Во второй строке читатель (предположительно сам А.Л. Бем) подчеркнул волнистой чертой слова после запятой и проставил акценты над гласными (выделенными у нас курсивом): «кто страницы эти раскроет» – указывающие на нарушение метра. Но читатель ошибся – на самом деле стиховая строчка кончается на словах «страницы эти» (женская клаузула), рифмующихся с окончанием «строки» «где-нибудь на свете».

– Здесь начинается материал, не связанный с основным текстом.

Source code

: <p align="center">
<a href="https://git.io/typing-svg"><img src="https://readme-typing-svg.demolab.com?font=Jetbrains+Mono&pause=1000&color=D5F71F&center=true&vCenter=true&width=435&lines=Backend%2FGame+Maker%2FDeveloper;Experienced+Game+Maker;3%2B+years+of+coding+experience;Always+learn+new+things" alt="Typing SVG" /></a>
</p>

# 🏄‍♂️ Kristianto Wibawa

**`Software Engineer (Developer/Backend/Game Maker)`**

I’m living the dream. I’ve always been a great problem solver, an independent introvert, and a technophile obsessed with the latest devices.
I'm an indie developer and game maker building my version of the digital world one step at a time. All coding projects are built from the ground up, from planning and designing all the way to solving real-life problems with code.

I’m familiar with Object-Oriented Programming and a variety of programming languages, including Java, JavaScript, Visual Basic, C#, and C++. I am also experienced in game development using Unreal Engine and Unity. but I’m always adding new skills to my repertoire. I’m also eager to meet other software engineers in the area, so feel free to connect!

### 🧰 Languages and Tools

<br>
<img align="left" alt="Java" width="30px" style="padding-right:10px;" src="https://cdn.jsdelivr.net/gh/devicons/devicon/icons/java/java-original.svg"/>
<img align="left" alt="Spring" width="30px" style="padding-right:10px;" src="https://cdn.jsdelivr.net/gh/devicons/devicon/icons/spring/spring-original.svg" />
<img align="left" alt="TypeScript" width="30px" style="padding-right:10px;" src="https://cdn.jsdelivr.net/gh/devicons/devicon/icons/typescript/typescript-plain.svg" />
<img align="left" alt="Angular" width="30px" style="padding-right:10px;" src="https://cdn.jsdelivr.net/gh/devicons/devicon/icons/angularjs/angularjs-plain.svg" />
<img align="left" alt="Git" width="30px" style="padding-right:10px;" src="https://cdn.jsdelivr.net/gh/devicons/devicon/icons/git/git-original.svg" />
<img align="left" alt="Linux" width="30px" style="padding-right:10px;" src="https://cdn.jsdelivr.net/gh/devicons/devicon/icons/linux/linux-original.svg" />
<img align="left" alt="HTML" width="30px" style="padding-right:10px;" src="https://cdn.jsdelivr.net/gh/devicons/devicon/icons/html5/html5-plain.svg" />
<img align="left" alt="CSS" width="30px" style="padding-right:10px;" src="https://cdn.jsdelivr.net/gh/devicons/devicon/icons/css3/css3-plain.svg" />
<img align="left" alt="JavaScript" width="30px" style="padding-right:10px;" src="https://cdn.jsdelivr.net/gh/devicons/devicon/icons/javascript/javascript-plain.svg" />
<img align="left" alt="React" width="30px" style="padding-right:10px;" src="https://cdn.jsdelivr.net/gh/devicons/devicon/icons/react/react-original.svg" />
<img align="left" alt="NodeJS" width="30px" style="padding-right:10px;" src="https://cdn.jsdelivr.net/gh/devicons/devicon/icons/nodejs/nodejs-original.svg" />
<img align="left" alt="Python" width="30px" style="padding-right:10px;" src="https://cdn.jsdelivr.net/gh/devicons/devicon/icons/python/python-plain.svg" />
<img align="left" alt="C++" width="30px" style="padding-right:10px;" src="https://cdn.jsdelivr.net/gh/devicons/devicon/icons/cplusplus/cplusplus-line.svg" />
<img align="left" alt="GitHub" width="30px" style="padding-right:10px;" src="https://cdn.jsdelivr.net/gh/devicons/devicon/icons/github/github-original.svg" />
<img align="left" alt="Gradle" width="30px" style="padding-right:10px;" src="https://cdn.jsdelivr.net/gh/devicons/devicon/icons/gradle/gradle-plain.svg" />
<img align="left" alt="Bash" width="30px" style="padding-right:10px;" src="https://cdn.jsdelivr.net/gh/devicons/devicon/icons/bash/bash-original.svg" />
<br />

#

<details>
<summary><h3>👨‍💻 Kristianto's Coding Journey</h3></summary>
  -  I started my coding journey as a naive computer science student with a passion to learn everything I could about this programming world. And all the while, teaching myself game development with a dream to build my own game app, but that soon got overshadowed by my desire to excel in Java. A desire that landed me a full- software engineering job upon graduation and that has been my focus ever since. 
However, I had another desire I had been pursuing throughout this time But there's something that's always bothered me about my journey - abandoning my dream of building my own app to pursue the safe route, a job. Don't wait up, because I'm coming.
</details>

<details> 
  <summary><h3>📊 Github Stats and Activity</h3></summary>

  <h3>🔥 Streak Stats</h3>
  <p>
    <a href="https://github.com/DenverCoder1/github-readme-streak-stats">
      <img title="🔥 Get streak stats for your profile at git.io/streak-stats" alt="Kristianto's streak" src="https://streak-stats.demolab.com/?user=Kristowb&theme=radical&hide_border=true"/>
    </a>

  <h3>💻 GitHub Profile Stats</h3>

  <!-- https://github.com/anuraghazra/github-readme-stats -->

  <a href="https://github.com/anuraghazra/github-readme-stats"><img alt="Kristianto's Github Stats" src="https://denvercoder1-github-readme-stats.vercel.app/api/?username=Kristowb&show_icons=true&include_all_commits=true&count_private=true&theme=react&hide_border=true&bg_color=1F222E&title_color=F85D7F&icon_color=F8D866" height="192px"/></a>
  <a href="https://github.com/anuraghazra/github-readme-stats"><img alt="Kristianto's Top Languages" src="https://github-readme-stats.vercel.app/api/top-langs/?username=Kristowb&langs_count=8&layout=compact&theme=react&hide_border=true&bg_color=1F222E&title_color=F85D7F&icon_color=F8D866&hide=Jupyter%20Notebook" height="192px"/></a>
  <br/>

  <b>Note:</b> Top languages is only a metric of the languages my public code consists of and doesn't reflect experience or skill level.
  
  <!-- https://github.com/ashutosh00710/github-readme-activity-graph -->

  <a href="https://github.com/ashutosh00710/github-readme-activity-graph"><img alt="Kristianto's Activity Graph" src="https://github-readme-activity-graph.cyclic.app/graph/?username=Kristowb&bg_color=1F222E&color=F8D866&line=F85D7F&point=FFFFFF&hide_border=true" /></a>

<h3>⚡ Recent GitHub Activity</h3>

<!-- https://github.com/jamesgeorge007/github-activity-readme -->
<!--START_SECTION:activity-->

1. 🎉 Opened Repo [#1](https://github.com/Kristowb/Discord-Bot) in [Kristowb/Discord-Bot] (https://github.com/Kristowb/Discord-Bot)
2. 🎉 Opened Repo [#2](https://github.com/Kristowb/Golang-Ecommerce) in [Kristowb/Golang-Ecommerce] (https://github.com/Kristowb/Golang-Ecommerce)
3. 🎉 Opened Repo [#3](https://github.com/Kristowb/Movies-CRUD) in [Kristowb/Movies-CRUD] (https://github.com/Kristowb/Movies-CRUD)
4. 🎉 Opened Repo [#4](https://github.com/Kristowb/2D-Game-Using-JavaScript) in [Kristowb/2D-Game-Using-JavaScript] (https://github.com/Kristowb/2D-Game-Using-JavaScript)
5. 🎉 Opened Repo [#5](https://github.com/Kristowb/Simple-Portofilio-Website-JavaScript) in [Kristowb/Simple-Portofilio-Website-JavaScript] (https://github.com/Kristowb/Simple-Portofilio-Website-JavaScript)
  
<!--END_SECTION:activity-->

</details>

В начале 1927 года у Гомолицкого установился со «Скитом поэтов» более близкий контакт через Сергея Рафальского, вернувшегося к отцу-священнику в Острог после пяти лет, проведенных в Праге134. По приезде в Острог Рафальский весной 1927 г. сообщал Бему:

Частенько встречаюсь с острожским «скитником» – Гомолицким. Сей – воистину поэт; пишет даже не пудами, а тоннами. Много у него абсолютной ерунды, но кое-что очень стоящее, напр. – в сборнике «Дуновение» стих. – «Как ни живите, как живя не верьте – он близок, час...». На него я обращал внимание Марк Львовича135 и очень хотел бы слышать и Ваше мнение. Самое жуткое, что есть в этом молодом таланте, это его тепличное воспитание. До сих пор он обожаем мамашей, ни разу не напивался пьян... Ни разу не увлекался ничем, кроме стихов, ни разу, по-видимому, не усумнился в том, что искусство есть дело благородное. Если бы его пропустить сквозь хорошее чистилище быта – возможно, толк вышел бы. Только здесь я понял, насколько по-свинcки относится «Скит» к нему. У него ничего нет, кроме стихов и веры в то, что он поэт. Он не пьет, не курит, подолов не подымает, социальными теориями не интересуется – одним словом, совсем глухой человек за исключением стихов. Здесь он проявляет изумительное терпение, прилежание и старание. Беда только, что единственными критиками его являются мамаша и папаша. Почтенные родители не чужды пониманию прекрасного, но все-таки лучше бы их не было. Итак, со всех сторон глухой – Гомолицкий желает слушать только в сторону искусства. «Скит» для него единственное окно. Он в него верит, он на него надеется. Посылая стишки в дрянной журнальчик во Львове, он (Гомолицкий т.е.) с гораздо большей гордостью подписывает тавро136, чем свою фамилию. Узнав, что предполагается сборник137, он и эту очередную бурю в стакане принимает всерьез. А между тем скитники и даже ортодоксальные «мнихи» вроде Болесциса – ужасно скупо осведомляют своего заброшенного товарища обо всем, что делается в «Ските». Я ему (Гомолицкому) ничем помочь не могу. Во-первых – и меня ни о чем не осведомляют, во-вторых – я с большим трудом сдерживаюсь, чтобы не сказать этому молодому чудаку своего настоящего мнения о «Ските» и вообще обо всем, что в «Ските» делается. Быть может, Альфред Людвигович, Вы как-нибудь повлияете на находящихся под Вами ленивцев и расшевелите их на одно-два письма своему вернейшему товарищу – Гомолицкому. А то, напр., был скитский вечер и никто не потрудился черкнуть юноше, какие стихи его читались, какое они в общем впечатление произвели и что о них думает Скит. Я лично читал ему выдержки из своих (не скитских) писем, повествующих о знаменательном дне Скита, но мои корреспонденты, естественно, интересуются главным образом мной138.

132

132 Письмо к А.Л. Бему от 15 марта 1928.

133



133 Ср. № 429 нашего издания. Literární archiv Památníku Národního písemnictví (Прага). Архив А.Л. Бема, стихотворения Л. Гомолицкого. № 17.

134

134 См.: Д.Д. Николаев, «Сергей Милич Рафальский (1896-1981)», Литературное зарубежье: лица, книги, проблемы. Вып. III (Москва: ИМЛИ РАН, 2005), стр. 99-123.

135

135 М.Л. Слоним.

136

136 Т. е. указание на «Скит».

137

137 О замысле первого коллективного сборника участников «Скита», в который предполагалось включить и Гомолицкого, см.: Л. Белошевская, «Пражское литературное содружество “Скит”», в кн.: «Скит». Прага. 1922-1940. Антология. Биографии. Документы, стр. 36. См. также письма Гомолицкого к А.Л.Бему от 3 и 29 марта 1927.

138

138 «Из писем поэтов “Скита” А.Л. Бему», в кн.: Поэты пражского «Скита». Проза. Дневники. Письма. Воспоминания. Сост., коммент. О.М. Малевича (С.-Петербург: Росток, 2007), стр. 309.